Mas a maior vantagem tecnológica da China consiste na capacidade do Estado de direcionar empresas de tecnologia para que criem produtos que atendam às necessidades políticas do Estado, na capacidade do Estado de direcionar montanhas de dinheiro a esses projetos de desenvolvimento, de coordenar seu trabalho e de ampliar a influência internacional da China, vendendo tecnologias de vigilância a outros países, tanto estados autoritários quanto democracias, preparados para pagar por produtos que fomentem a segurança nacional —ou pelo menos a segurança da elite governante.
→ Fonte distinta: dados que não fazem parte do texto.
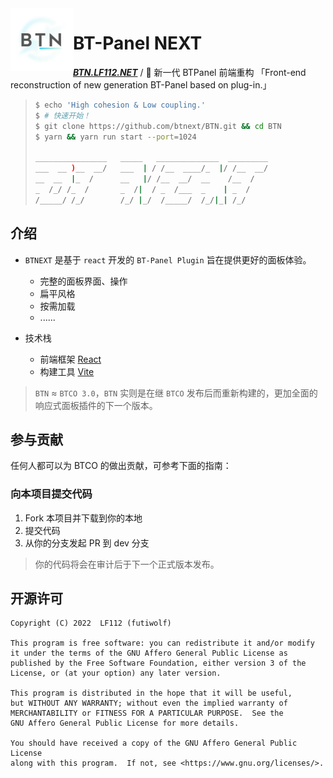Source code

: <a href="https://btn.lf112.net">
    <img alt="btnext" src="./btn.svg" style="width: 100px; height: 100px;" align="left">
</a>

<div align="left">

# BT-Panel NEXT

**_<a href="https://btn.lf112.net">BTN.LF112.NET</a>_** / 🎨 新一代 BTPanel 前端重构 「Front-end reconstruction of new generation BT-Panel based on plug-in.」

</div>

> ```bash
> $ echo 'High cohesion & Low coupling.'
> $ # 快速开始！
> $ git clone https://github.com/btnext/BTN.git && cd BTN
> $ yarn && yarn run start --port=1024
>
> ________________   _____   ______________  _________
> ___  __ )__  __/   ___  | / /__  ____/_  |/ /__  __/
> __  __  |_  /      __   |/ /__  __/  __    /__  /
> _  /_/ /_  /       _  /|  / _  /___  _    | _  /
> /_____/ /_/        /_/ |_/  /_____/  /_/|_| /_/
> ```

## 介绍

- `BTNEXT` 是基于 `react` 开发的 `BT-Panel Plugin` 旨在提供更好的面板体验。

  - 完整的面板界面、操作
  - 扁平风格
  - 按需加载
  - ......

- 技术栈
  - 前端框架 [React](https://reactjs.org/)
  - 构建工具 [Vite](https://vitejs.dev/)

> `BTN` ≈ `BTCO 3.0`，`BTN` 实则是在继 `BTCO` 发布后而重新构建的，更加全面的响应式面板插件的下一个版本。

## 参与贡献

任何人都可以为 BTCO 的做出贡献，可参考下面的指南：

### 向本项目提交代码

1. Fork 本项目并下载到你的本地
2. 提交代码
3. 从你的分支发起 PR 到 dev 分支

> 你的代码将会在审计后于下一个正式版本发布。

## 开源许可

    Copyright (C) 2022  LF112 (futiwolf)

    This program is free software: you can redistribute it and/or modify
    it under the terms of the GNU Affero General Public License as
    published by the Free Software Foundation, either version 3 of the
    License, or (at your option) any later version.

    This program is distributed in the hope that it will be useful,
    but WITHOUT ANY WARRANTY; without even the implied warranty of
    MERCHANTABILITY or FITNESS FOR A PARTICULAR PURPOSE.  See the
    GNU Affero General Public License for more details.

    You should have received a copy of the GNU Affero General Public License
    along with this program.  If not, see <https://www.gnu.org/licenses/>.
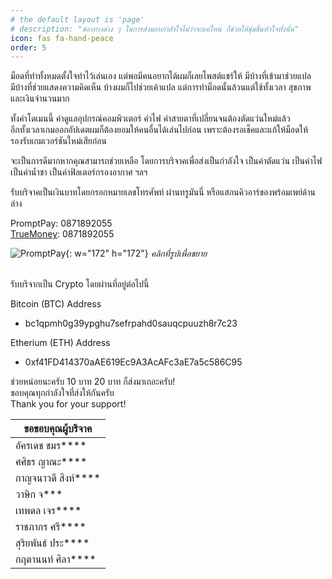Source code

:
 ```yaml
---
# the default layout is 'page'
# description: "ช่องทางต่าง ๆ ในการส่งมอบกำลังใจไม่ว่าจะแค่ไหน ก็ช่วยให้ชุ่มชื่นหัวใจทั้งนั้น"
icon: fas fa-hand-peace
order: 5
---
```


ม็อดที่ทำทั้งหมดตั้งใจทำไว้เล่นเอง แต่พอมีคนอยากได้ผมก็เลยโพสต์แชร์ให้ มีบ้างที่เข้ามาช่วยแปล <br />
มีบ้างที่ช่วยแสดงความคิดเห็น บ้างผมก็ไปช่วยเค้าแปล แต่การทำม็อดนั้นล้วนแต่ใช้ทั้งเวลา สุขภาพ และเงินจำนวนมาก

ทั้งค่าโดเมนนี้ ค่าดูแลอุปกรณ์คอมพิวเตอร์ ค่าไฟ ค่าสายตาที่เปลี่ยนจนต้องตัดแว่นใหม่แล้ว <br />
อีกทั้งเวลาเกมออกอัปเดตผมก็ต้องยอมให้คนอื่นได้เล่นไปก่อน เพราะต้องรอเช็คและแก้ให้ม็อดให้รองรับเกมเวอร์ชันใหม่เสียก่อน

จะเป็นการดีมากหากคุณสามารถช่วยเหลือ โดยการบริจาคเพื่อส่งเป็นกำลังใจ เป็นค่าตัดแว่น เป็นค่าไฟ เป็นค่าน้ำชา เป็นค่าฟิลเตอร์กรองอากาศ ฯลฯ

รับบริจาคเป็นเงินบาทโดยกรอกหมายเลขโทรศัพท์ ผ่านทรูมันนี่ หรือแสกนคิวอาร์ของพร้อมเพย์ด้านล่าง

PromptPay: 0871892055 <br />
[TrueMoney](https://tmn.app.link/4Z175xg9BMb): 0871892055

![PromptPay](https://assets.naruebet.dev/img/PromptPay-14.webp){: w="172" h="172"}
_คลิกที่รูปเพื่อขยาย_

<br />
รับบริจากเป็น Crypto โดยผ่านที่อยู่ต่อไปนี้ <br />

Bitcoin (BTC) Address

- bc1qpmh0g39ypghu7sefrpahd0sauqcpuuzh8r7c23

Etherium (ETH) Address

- 0xf41FD414370aAE619Ec9A3AcAFc3aE7a5c586C95

ช่วยหน่อยนะครับ 10 บาท 20 บาท ก็ส่งมาเถอะครับ! <br />
ขอบคุณทุกกำลังใจที่ส่งให้กันครับ <br />
Thank you for your support!

| ขอขอบคุณผู้บริจาค      |
| ---------------------- |
| อัครเดช ชมร\*\*\*\*    |
| ศศิธร ญาณะ\*\*\*\*     |
| กาญจนาวดี สิงห์\*\*\*\* |
| วาษิก จ\*\*\* |
| เทพดล เจร\*\*\*\* |
| ราชภากร ศรี\*\*\*\* |
| สุริยพันธ์ ประ\*\*\*\* |
| กฤตานนท์ ศิลา\*\*\*\* |
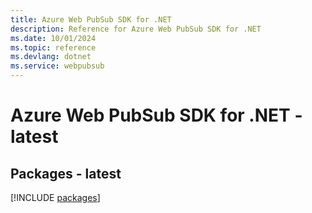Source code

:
 ```yaml
---
title: Azure Web PubSub SDK for .NET
description: Reference for Azure Web PubSub SDK for .NET
ms.date: 10/01/2024
ms.topic: reference
ms.devlang: dotnet
ms.service: webpubsub
---
```

# Azure Web PubSub SDK for .NET - latest
## Packages - latest
[!INCLUDE [packages](web-pubsub-index.md)]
O futuro da China vai depender de mais uma questão importante que é mais imponderável: como Estados Unidos, Europa e Japão vão reagir ao próximo capítulo da China? Por enquanto, a invasão russa da Ucrânia aproximou os parceiros transatlânticos mais que em qualquer momento desde que a Guerra Fria terminou, e o apoio da China à Rússia, por limitada que ainda seja, reforçou as dúvidas ocidentais bem fundamentadas quanto às intenções da política externa chinesa.

Ao mesmo tempo, deve estar claro para os dirigentes em todos os países que a importância da China para a economia globalizada significa que a debilidade do país representa uma vulnerabilidade global. Se os líderes chineses e ocidentais vão conseguir manter esse fator crucial em mente quando administram suas relações em movimento constante pode acabar se mostrando a incógnita mais importante de todas.